WHAT YOU SHOULD DO:
Throughout the entries below, report every line where "Bidokhti" is found.

DATA:
=== Begin Enclosure ===

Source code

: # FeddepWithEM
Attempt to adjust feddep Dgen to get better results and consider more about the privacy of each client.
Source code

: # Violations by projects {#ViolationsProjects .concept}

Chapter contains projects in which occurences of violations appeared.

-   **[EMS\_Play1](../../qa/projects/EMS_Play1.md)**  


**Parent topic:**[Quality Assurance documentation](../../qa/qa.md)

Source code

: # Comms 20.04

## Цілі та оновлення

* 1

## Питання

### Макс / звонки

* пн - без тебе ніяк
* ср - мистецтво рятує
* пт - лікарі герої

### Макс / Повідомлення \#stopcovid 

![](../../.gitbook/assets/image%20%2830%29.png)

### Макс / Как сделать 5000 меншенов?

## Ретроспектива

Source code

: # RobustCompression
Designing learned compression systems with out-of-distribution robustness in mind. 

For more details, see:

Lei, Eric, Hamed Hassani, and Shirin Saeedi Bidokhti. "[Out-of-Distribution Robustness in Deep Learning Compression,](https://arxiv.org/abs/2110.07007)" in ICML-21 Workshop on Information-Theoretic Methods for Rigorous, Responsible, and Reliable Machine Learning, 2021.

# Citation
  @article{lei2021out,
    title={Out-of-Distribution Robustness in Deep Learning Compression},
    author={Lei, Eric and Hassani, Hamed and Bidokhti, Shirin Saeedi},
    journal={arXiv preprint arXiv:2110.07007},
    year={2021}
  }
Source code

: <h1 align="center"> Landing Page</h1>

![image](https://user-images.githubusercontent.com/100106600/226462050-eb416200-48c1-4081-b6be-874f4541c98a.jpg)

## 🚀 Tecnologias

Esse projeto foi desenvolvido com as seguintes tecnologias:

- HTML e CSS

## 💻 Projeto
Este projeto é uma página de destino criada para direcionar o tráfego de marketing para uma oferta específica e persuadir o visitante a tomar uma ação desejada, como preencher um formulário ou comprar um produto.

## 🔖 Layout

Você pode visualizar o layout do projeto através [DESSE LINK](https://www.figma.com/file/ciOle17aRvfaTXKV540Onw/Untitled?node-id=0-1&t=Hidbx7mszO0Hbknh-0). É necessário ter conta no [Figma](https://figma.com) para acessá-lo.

=== End Enclosure ===

EXERCISE OUTPUT:
Lei, Eric, Hamed Hassani, and Shirin Saeedi Bidokhti. "[Out-of-Distribution Robustness in Deep Learning Compression,](https://arxiv.org/abs/2110.07007)" in ICML-21 Workshop on Information-Theoretic Methods for Rigorous, Responsible, and Reliable Machine Learning, 2021.
    author={Lei, Eric and Hassani, Hamed and Bidokhti, Shirin Saeedi},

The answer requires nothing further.